L’autre événement survient à Thiaroye, un camp dans la périphérie de Dakar. C’est là qu’à la fin de la Seconde Guerre mondiale des tirailleurs, anciens prisonniers de guerre, avaient été ramenés, principalement pour « blanchir » l’image des troupes françaises en métropole. Les soldats africains réclament le paiement de leur solde promise depuis des mois. Le commandement refuse. Une mutinerie éclate le 1er décembre 1944. L’armée française commet un massacre. Le premier bilan officiel fait état de 35 morts, bilan porté à 70 un peu plus tard. C’est pourtant le premier chiffre que reconnaît encore aujourd’hui François Hollande. De cette histoire, Ousmane Sembène tirera son film Camp de Thiaroye, en 1988.

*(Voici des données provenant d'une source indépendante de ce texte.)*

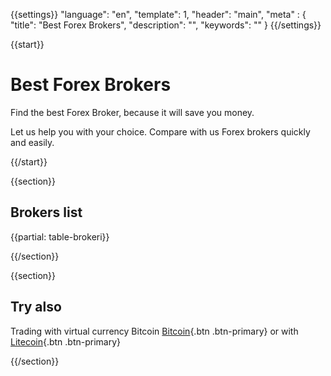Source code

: {{settings}}
  "language": "en",
  "template": 1,
  "header": "main",
  "meta" : {
    "title": "Best Forex Brokers",
    "description": "",
    "keywords": ""
  }
{{/settings}}

{{start}}

# Best Forex Brokers

Find the best Forex Broker, because it will save you money.

Let us help you with your choice. Compare with us Forex brokers quickly and easily.

{{/start}}

{{section}}

## Brokers list

{{partial: table-brokeri}}

{{/section}}

{{section}}

## Try also

Trading with virtual currency Bitcoin [Bitcoin]({{url}}bitcoin){.btn .btn-primary} or with [Litecoin]({{url}}litecoin){.btn .btn-primary}

{{/section}}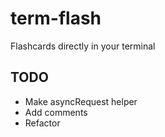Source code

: # term-flash
Flashcards directly in your terminal

## TODO
- Make asyncRequest helper
- Add comments
- Refactor
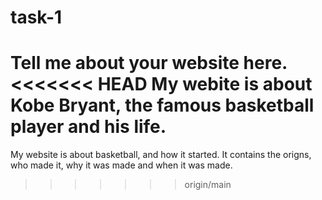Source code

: # task-1
Tell me about your website here.
<<<<<<< HEAD
My webite is about Kobe Bryant, the famous basketball player and his life.
=======
My website is about basketball, and how it started. It contains the origns, who made it, why it was made and when it was made.
>>>>>>> origin/main
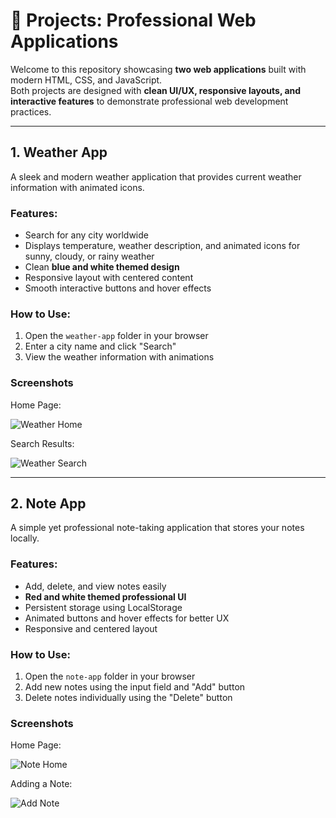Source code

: # 🌟 Projects: Professional Web Applications

Welcome to this repository showcasing **two web applications** built with modern HTML, CSS, and JavaScript.  
Both projects are designed with **clean UI/UX, responsive layouts, and interactive features** to demonstrate professional web development practices.

---

## 1. Weather App

A sleek and modern weather application that provides current weather information with animated icons.

### Features:
- Search for any city worldwide
- Displays temperature, weather description, and animated icons for sunny, cloudy, or rainy weather
- Clean **blue and white themed design**
- Responsive layout with centered content
- Smooth interactive buttons and hover effects

### How to Use:
1. Open the `weather-app` folder in your browser
2. Enter a city name and click "Search"
3. View the weather information with animations
 
### Screenshots

Home Page:

![Weather Home](weather-app/screenshots/weather-home.png)

Search Results:

![Weather Search](weather-app/screenshots/weather-search.png)

---

## 2. Note App

A simple yet professional note-taking application that stores your notes locally.

### Features:
- Add, delete, and view notes easily
- **Red and white themed professional UI**
- Persistent storage using LocalStorage
- Animated buttons and hover effects for better UX
- Responsive and centered layout

### How to Use:
1. Open the `note-app` folder in your browser
2. Add new notes using the input field and "Add" button
3. Delete notes individually using the "Delete" button

### Screenshots

Home Page:

![Note Home](note-app/screenshots/note-home.png)

Adding a Note:

![Add Note](note-app/screenshots/note-add.png)
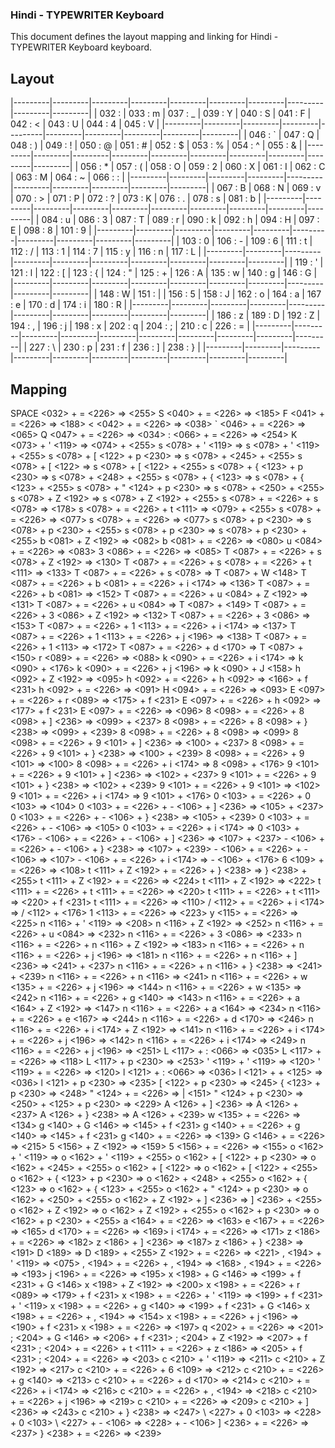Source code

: ### Hindi - TYPEWRITER Keyboard
This document defines the layout mapping and linking for Hindi - TYPEWRITER Keyboard keyboard.

## Layout
|---------|---------|---------|---------|---------|---------|---------|---------|---------|---------|
| 032 :   | 033 : m | 037 : _ | 039 : Y | 040 : S | 041 : F | 042 : < | 043 : U | 044 : 4 | 045 : V |
|---------|---------|---------|---------|---------|---------|---------|---------|---------|---------|
| 046 : \` | 047 : Q | 048 : ) | 049 : ! | 050 : @ | 051 : # | 052 : $ | 053 : % | 054 : ^ | 055 : & |
|---------|---------|---------|---------|---------|---------|---------|---------|---------|---------|
| 056 : * | 057 : ( | 058 : O | 059 : 2 | 060 : X | 061 : I | 062 : C | 063 : M | 064 : ~ | 066 : : |
|---------|---------|---------|---------|---------|---------|---------|---------|---------|---------|
| 067 : B | 068 : N | 069 : v | 070 : > | 071 : P | 072 : ? | 073 : K | 076 : . | 078 : s | 081 : b |
|---------|---------|---------|---------|---------|---------|---------|---------|---------|---------|
| 084 : u | 086 : 3 | 087 : T | 089 : r | 090 : k | 092 : h | 094 : H | 097 : E | 098 : 8 | 101 : 9 |
|---------|---------|---------|---------|---------|---------|---------|---------|---------|---------|
| 103 : 0 | 106 : - | 109 : 6 | 111 : t | 112 : / | 113 : 1 | 114 : 7 | 115 : y | 116 : n | 117 : L |
|---------|---------|---------|---------|---------|---------|---------|---------|---------|---------|
| 119 : ' | 121 : l | 122 : [ | 123 : { | 124 : " | 125 : + | 126 : A | 135 : w | 140 : g | 146 : G |
|---------|---------|---------|---------|---------|---------|---------|---------|---------|---------|
| 148 : W | 151 : | | 156 : 5 | 158 : J | 162 : o | 164 : a | 167 : e | 170 : d | 174 : i | 180 : R |
|---------|---------|---------|---------|---------|---------|---------|---------|---------|---------|
| 186 : z | 189 : D | 192 : Z | 194 : , | 196 : j | 198 : x | 202 : q | 204 : ; | 210 : c | 226 : = |
|---------|---------|---------|---------|---------|---------|---------|---------|---------|---------|
| 227 : \ | 230 : p | 231 : f | 236 : ] | 238 : } |
|---------|---------|---------|---------|---------|---------|---------|---------|---------|---------|

## Mapping
SPACE <032> + = <226> => <255>
S <040> + = <226> => <185>
F <041> + = <226> => <188>
< <042> + = <226> => <038>
\` <046> + = <226> => <065>
Q <047> + = <226> => <034>
: <066> + = <226> => <254>
K <073> + ' <119> => <074> + <255>
s <078> + ' <119> => s <078> + ' <119> + <255>
s <078> + [ <122> + p <230> => s <078> + <245> + <255>
s <078> + [ <122> => s <078> + [ <122> + <255>
s <078> + { <123> + p <230> => s <078> + <248> + <255>
s <078> + { <123> => s <078> + { <123> + <255>
s <078> + " <124> + p <230> => s <078> + <250> + <255>
s <078> + Z <192> => s <078> + Z <192> + <255>
s <078> + = <226> + s <078> => <178>
s <078> + = <226> + t <111> => <079> + <255>
s <078> + = <226> => <077>
s <078> + = <226> => <077>
s <078> + p <230> => s <078> + p <230> + <255>
s <078> + p <230> => s <078> + p <230> + <255>
b <081> + Z <192> => <082>
b <081> + = <226> => <080>
u <084> + = <226> => <083>
3 <086> + = <226> => <085>
T <087> + = <226> + s <078> + Z <192> => <130>
T <087> + = <226> + s <078> + = <226> + t <111> => <133>
T <087> + = <226> + s <078> => T <087> + W <148>
T <087> + = <226> + b <081> + = <226> + i <174> => <136>
T <087> + = <226> + b <081> => <152>
T <087> + = <226> + u <084> + Z <192> => <131>
T <087> + = <226> + u <084> => T <087> + <149>
T <087> + = <226> + 3 <086> + Z <192> => <132>
T <087> + = <226> + 3 <086> => <153>
T <087> + = <226> + 1 <113> + = <226> + i <174> => <137>
T <087> + = <226> + 1 <113> + = <226> + j <196> => <138>
T <087> + = <226> + 1 <113> => <172>
T <087> + = <226> + d <170> => T <087> + <150>
r <089> + = <226> => <088>
k <090> + = <226> + i <174> => k <090> + <176>
k <090> + = <226> + j <196> => k <090> + J <158>
h <092> + Z <192> => <095>
h <092> + = <226> + h <092> => <166> + f <231>
h <092> + = <226> => <091>
H <094> + = <226> => <093>
E <097> + = <226> + r <089> => <175> + f <231>
E <097> + = <226> + h <092> => <177> + f <231>
E <097> + = <226> => <096>
8 <098> + = <226> + 8 <098> + ] <236> => <099> + <237>
8 <098> + = <226> + 8 <098> + } <238> => <099> + <239>
8 <098> + = <226> + 8 <098> => <099>
8 <098> + = <226> + 9 <101> + ] <236> => <100> + <237>
8 <098> + = <226> + 9 <101> + } <238> => <100> + <239>
8 <098> + = <226> + 9 <101> => <100>
8 <098> + = <226> + i <174> => 8 <098> + <176>
9 <101> + = <226> + 9 <101> + ] <236> => <102> + <237>
9 <101> + = <226> + 9 <101> + } <238> => <102> + <239>
9 <101> + = <226> + 9 <101> => <102>
9 <101> + = <226> + i <174> => 9 <101> + <176>
0 <103> + = <226> + 0 <103> => <104>
0 <103> + = <226> + - <106> + ] <236> => <105> + <237>
0 <103> + = <226> + - <106> + } <238> => <105> + <239>
0 <103> + = <226> + - <106> => <105>
0 <103> + = <226> + i <174> => 0 <103> + <176>
\- <106> + = <226> + - <106> + ] <236> => <107> + <237>
\- <106> + = <226> + - <106> + } <238> => <107> + <239>
\- <106> + = <226> + - <106> => <107>
\- <106> + = <226> + i <174> => - <106> + <176>
6 <109> + = <226> => <108>
t <111> + Z <192> + = <226> + } <238> => } <238> + <255>
t <111> + Z <192> + = <226> => <224>
t <111> + Z <192> => <222>
t <111> + = <226> + t <111> + = <226> => <220>
t <111> + = <226> + t <111> => <220> + f <231>
t <111> + = <226> => <110>
/ <112> + = <226> + i <174> => / <112> + <176>
1 <113> + = <226> => <223>
y <115> + = <226> => <225>
n <116> + ' <119> => <208>
n <116> + Z <192> => <252>
n <116> + = <226> + u <084> => <232>
n <116> + = <226> + 3 <086> => <233>
n <116> + = <226> + n <116> + Z <192> => <183>
n <116> + = <226> + n <116> + = <226> + j <196> => <181>
n <116> + = <226> + n <116> + ] <236> => <241> + <237>
n <116> + = <226> + n <116> + } <238> => <241> + <239>
n <116> + = <226> + n <116> => <241>
n <116> + = <226> + w <135> + = <226> + j <196> => <144>
n <116> + = <226> + w <135> => <242>
n <116> + = <226> + g <140> => <143>
n <116> + = <226> + a <164> + Z <192> => <147>
n <116> + = <226> + a <164> => <234>
n <116> + = <226> + e <167> => <244>
n <116> + = <226> + d <170> => <246>
n <116> + = <226> + i <174> + Z <192> => <141>
n <116> + = <226> + i <174> + = <226> + j <196> => <142>
n <116> + = <226> + i <174> => <249>
n <116> + = <226> + j <196> => <251>
L <117> + : <066> => <035>
L <117> + = <226> => <118>
L <117> + p <230> => <253>
' <119> + ' <119> => <120>
' <119> + = <226> => <120>
l <121> + : <066> => <036>
l <121> + + <125> => <036>
l <121> + p <230> => <235>
[ <122> + p <230> => <245>
{ <123> + p <230> => <248>
" <124> + = <226> => | <151>
" <124> + p <230> => <250>
\+ <125> + p <230> => <229>
A <126> + ] <236> => A <126> + <237>
A <126> + } <238> => A <126> + <239>
w <135> + = <226> => <134>
g <140> + G <146> => <145> + f <231>
g <140> + = <226> + g <140> => <145> + f <231>
g <140> + = <226> => <139>
G <146> + = <226> => <215>
5 <156> + Z <192> => <159>
5 <156> + = <226> => <155>
o <162> + ' <119> => o <162> + ' <119> + <255>
o <162> + [ <122> + p <230> => o <162> + <245> + <255>
o <162> + [ <122> => o <162> + [ <122> + <255>
o <162> + { <123> + p <230> => o <162> + <248> + <255>
o <162> + { <123> => o <162> + { <123> + <255>
o <162> + " <124> + p <230> => o <162> + <250> + <255>
o <162> + Z <192> + ] <236> => ] <236> + <255>
o <162> + Z <192> => o <162> + Z <192> + <255>
o <162> + p <230> => o <162> + p <230> + <255>
a <164> + = <226> => <163>
e <167> + = <226> => <165>
d <170> + = <226> => <169>
i <174> + = <226> => <171>
z <186> + = <226> => <182>
z <186> + ] <236> => <187>
z <186> + } <238> => <191>
D <189> => D <189> + <255>
Z <192> + = <226> => <221>
, <194> + ' <119> => <075>
, <194> + = <226> + , <194> => <168>
, <194> + = <226> => <193>
j <196> + = <226> => <195>
x <198> + G <146> => <199> + f <231> + G <146>
x <198> + Z <192> => <200>
x <198> + = <226> + r <089> => <179> + f <231>
x <198> + = <226> + ' <119> => <199> + f <231> + ' <119>
x <198> + = <226> + g <140> => <199> + f <231> + G <146>
x <198> + = <226> + , <194> => <154>
x <198> + = <226> + j <196> => <190> + f <231>
x <198> + = <226> => <197>
q <202> + = <226> => <201>
; <204> + G <146> => <206> + f <231>
; <204> + Z <192> => <207> + f <231>
; <204> + = <226> + t <111> + = <226> + z <186> => <205> + f <231>
; <204> + = <226> => <203>
c <210> + ' <119> => <211>
c <210> + Z <192> => <217>
c <210> + = <226> + 6 <109> => <212>
c <210> + = <226> + g <140> => <213>
c <210> + = <226> + d <170> => <214>
c <210> + = <226> + i <174> => <216>
c <210> + = <226> + , <194> => <218>
c <210> + = <226> + j <196> => <219>
c <210> + = <226> => <209>
c <210> + ] <236> => <243>
c <210> + } <238> => <247>
\ <227> + 0 <103> => <228> + 0 <103>
\ <227> + - <106> => <228> + - <106>
] <236> + = <226> => <237>
} <238> + = <226> => <239>
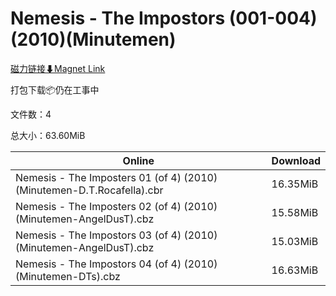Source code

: # Nemesis - The Impostors (001-004)(2010)(Minutemen)

[磁力链接⬇Magnet Link](magnet:?xt=urn:btih:cdae373651fb32a2a75bb993709a3d6f0df2dceb&dn=Nemesis%20-%20The%20Impostors%20%28001-004%29%282010%29%28Minutemen%29)

打包下载📦仍在工事中

文件数：4

总大小：63.60MiB

Online | Download
--- | ---
Nemesis - The Imposters 01 (of 4) (2010) (Minutemen-D.T.Rocafella).cbr | 16.35MiB
Nemesis - The Imposters 02 (of 4) (2010) (Minutemen-AngelDusT).cbz | 15.58MiB
Nemesis - The Impostors 03 (of 4) (2010) (Minutemen-AngelDusT).cbz | 15.03MiB
Nemesis - The Impostors 04 (of 4) (2010) (Minutemen-DTs).cbz | 16.63MiB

Une fois démobilisés, peu de tirailleurs restaient dans l’Hexagone. Tant mieux pour l’État qui voit là la possibilité de s’exonérer de payer à ses anciens soldats la juste indemnisation à laquelle ils ont pourtant droit. « L’État français ne s’est jamais manifesté pour leur permettre de faire valoir ces droits, dénonce Karfa Diallo. Pour en bénéficier, il fallait en faire la demande. Et pour en faire la demande, il fallait être en métropole. » Seuls ceux qui pouvaient se permettre de venir en France et qui savaient s’y retrouver dans le dédale administratif ont finalement pu percevoir leur dû. Karfa Diallo a reçu l’engagement pris par François Hollande avec « circonspection et prudence ». « Cinq mois avant son départ, il y a cette promesse, dans un flou total, sans périmètre défini, sans qu’aucun texte ne soit voté », constate-t-il dubitatif. Mais sa détermination n’est pas remise en cause. « Avant que François Hollande ne quitte le pouvoir, nous allons recenser toutes les personnes concernées. Elles ne sont plus qu’un petit millier. Et avec des avocats, nous allons déposer leurs dossiers. » Voila pour le dossier indemnisation. Mais il restera un autre travail à accomplir  : donner aux tirailleurs leur juste place dans l’histoire de la France.